Student Helps Pops and Symphony Hall Guests Take the Stage

The seventh-semester music business/management major is spending her summer learning from the pros at Symphony Hall. 

August 9, 2018

Every summer Berklee students pursue some of the coolest jobs in the music and performing arts industries. In our series Summer Stints we take a quick look at them. 

Name: Clara Maurer
Age: 21
Hometown: Newport, Rhode Island

Job: Internship with the Boston Pops at Symphony Hall

 

When the Boston Pops take the stage at Symphony Hall, just out of view is seventh-semester music business/management student Clara Maurer, making sure that the evening is running smoothly.     
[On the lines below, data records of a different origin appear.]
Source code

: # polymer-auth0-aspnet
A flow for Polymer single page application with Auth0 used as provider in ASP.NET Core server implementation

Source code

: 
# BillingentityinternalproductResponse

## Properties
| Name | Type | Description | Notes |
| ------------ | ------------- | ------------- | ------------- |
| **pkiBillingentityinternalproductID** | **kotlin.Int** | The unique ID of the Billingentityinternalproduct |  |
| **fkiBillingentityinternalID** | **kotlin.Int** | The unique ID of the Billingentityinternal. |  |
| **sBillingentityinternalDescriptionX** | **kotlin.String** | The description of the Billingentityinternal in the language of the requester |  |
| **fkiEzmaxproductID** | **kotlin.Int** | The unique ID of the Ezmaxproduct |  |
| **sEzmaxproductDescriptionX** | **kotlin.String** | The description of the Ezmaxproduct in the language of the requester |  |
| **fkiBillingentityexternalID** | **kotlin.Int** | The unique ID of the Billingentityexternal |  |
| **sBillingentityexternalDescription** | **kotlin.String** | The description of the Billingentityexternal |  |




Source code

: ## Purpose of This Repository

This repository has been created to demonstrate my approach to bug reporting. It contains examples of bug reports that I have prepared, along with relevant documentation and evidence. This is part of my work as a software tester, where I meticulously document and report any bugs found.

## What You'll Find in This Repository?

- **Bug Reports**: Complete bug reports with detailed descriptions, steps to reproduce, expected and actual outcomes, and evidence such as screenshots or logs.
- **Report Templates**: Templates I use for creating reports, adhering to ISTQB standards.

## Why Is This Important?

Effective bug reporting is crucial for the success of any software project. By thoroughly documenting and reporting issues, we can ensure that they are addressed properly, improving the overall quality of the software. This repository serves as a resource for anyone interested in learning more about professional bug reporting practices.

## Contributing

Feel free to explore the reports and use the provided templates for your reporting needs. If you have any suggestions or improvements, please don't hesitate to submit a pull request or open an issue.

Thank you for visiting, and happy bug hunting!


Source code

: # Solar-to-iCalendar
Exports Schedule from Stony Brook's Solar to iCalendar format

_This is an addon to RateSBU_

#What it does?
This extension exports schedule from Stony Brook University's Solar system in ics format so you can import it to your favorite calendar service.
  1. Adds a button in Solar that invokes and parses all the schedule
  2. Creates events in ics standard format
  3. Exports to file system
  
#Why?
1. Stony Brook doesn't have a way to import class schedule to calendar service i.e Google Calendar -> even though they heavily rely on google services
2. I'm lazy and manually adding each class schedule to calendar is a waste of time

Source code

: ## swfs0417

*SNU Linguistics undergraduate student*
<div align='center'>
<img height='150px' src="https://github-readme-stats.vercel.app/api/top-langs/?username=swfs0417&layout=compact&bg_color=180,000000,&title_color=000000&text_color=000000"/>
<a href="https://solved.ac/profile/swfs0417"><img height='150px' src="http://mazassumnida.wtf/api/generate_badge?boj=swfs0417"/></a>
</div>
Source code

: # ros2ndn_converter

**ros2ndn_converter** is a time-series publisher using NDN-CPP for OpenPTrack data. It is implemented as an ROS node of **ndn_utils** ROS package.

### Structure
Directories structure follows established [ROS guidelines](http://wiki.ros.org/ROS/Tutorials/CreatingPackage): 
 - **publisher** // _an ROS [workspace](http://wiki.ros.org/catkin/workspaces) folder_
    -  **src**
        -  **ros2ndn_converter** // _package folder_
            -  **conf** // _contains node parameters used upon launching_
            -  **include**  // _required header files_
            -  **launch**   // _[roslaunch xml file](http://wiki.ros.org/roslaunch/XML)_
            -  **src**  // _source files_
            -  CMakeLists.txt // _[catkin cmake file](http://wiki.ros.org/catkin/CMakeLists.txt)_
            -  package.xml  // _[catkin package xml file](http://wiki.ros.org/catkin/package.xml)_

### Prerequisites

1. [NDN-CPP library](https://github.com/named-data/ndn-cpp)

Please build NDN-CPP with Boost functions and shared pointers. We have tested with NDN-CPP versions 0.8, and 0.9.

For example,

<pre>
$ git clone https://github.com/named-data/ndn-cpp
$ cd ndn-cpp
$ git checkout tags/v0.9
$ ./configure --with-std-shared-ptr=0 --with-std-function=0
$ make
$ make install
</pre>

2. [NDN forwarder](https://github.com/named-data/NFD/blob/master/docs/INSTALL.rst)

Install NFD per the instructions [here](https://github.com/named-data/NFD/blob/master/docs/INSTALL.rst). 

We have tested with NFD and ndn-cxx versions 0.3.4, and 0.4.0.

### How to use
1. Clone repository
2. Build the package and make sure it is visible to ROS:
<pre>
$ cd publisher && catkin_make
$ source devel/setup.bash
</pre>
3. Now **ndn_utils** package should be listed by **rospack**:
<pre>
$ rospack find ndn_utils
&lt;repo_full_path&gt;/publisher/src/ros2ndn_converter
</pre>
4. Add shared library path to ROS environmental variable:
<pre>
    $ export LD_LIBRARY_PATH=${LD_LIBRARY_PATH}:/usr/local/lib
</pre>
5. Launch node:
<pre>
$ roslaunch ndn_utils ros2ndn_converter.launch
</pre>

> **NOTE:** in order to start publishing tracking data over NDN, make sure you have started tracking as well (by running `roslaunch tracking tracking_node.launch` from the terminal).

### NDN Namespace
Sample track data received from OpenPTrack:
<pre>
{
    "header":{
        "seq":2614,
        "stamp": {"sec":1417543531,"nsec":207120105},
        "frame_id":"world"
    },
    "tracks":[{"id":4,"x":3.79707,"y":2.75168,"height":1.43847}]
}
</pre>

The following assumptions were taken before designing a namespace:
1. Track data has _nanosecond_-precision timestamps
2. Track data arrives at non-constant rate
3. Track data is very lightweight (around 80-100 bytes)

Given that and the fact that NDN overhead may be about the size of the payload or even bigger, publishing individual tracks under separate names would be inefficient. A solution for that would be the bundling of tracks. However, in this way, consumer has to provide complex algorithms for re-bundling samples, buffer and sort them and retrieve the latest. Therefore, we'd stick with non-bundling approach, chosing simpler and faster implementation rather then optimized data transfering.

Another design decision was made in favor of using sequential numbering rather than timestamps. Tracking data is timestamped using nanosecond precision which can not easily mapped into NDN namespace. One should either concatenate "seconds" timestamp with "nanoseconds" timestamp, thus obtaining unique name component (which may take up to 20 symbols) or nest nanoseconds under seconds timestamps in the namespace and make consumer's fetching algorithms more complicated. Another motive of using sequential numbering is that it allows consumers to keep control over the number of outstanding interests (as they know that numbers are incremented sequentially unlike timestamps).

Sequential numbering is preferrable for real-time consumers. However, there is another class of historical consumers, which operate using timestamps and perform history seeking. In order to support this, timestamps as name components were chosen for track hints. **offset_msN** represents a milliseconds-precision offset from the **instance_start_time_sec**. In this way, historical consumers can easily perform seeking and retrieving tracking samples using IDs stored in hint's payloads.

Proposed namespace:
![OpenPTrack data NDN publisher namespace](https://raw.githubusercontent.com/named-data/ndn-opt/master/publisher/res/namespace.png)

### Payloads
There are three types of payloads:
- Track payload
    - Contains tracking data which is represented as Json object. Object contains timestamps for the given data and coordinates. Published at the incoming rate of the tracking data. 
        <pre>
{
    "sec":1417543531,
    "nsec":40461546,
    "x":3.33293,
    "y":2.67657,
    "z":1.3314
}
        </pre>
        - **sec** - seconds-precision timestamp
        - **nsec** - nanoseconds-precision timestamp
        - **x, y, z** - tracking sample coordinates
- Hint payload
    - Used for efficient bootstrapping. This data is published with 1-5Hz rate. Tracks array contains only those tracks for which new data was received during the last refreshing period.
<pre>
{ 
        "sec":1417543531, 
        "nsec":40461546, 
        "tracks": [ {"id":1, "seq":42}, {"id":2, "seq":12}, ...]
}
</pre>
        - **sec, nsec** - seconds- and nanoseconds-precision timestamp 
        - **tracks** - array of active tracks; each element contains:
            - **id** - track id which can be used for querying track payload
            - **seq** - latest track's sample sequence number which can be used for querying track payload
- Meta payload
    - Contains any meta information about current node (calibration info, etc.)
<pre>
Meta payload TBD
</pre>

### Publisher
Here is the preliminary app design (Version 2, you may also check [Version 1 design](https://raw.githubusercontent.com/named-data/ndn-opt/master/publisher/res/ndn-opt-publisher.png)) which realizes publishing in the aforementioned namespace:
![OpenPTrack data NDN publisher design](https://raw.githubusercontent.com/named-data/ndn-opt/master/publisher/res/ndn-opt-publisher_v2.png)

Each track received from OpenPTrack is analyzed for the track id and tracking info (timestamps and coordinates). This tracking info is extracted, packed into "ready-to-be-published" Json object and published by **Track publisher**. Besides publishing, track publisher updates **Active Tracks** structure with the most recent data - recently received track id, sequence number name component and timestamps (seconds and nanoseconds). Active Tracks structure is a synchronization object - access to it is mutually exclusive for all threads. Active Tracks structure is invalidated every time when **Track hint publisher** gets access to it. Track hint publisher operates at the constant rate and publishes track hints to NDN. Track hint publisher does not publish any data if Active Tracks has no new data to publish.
Since March, she's been working as an artist assistant—doing everything from fulfilling visiting artists' riders to setting props and cueing entrances—and in Symphony Hall's office, reviewing contracts and riders, writing out artist itineraries, and performing managerial tasks to prepare for the six-week Spring Pops season as well as the Fourth of July Spectacular at the Hatch Shell on the Charles River Esplanade. She found out about the internship on the Berklee Career Manager

"It's definitely easier said than done, so it was cool to learn from the masters."

—Clara Maurer

A good part of her job entails reviewing the paperwork that comes with working with major artists, and she came to it well-prepared thanks to her Concerts and Touring class with Jeff Dorenfeld. "I actually knew what I was looking for in a contract, what a good deal looked like, and how to talk about it with some level of confidence."

Her stage crew job at Berklee also helped her with stage management tasks at Symphony Hall as she worked with the Pops production team as well as visiting stage managers, Emmy Award–winning sound designers, and artists. "It's important to understand from each performer as soon as possible how involved they needed me to be since most productions would only travel through Symphony Hall for a 48- to 72-hour period," she said. In moments of downtime, she would ask them about their career trajectories, how they got to where they are, and what they are doing next. 

Of course, preparing a venue like Symphony Hall has its own challenges. Amplifying instruments in such an acoustically sensitive space was its own art. "It's definitely easier said than done so it was cool to learn from the masters."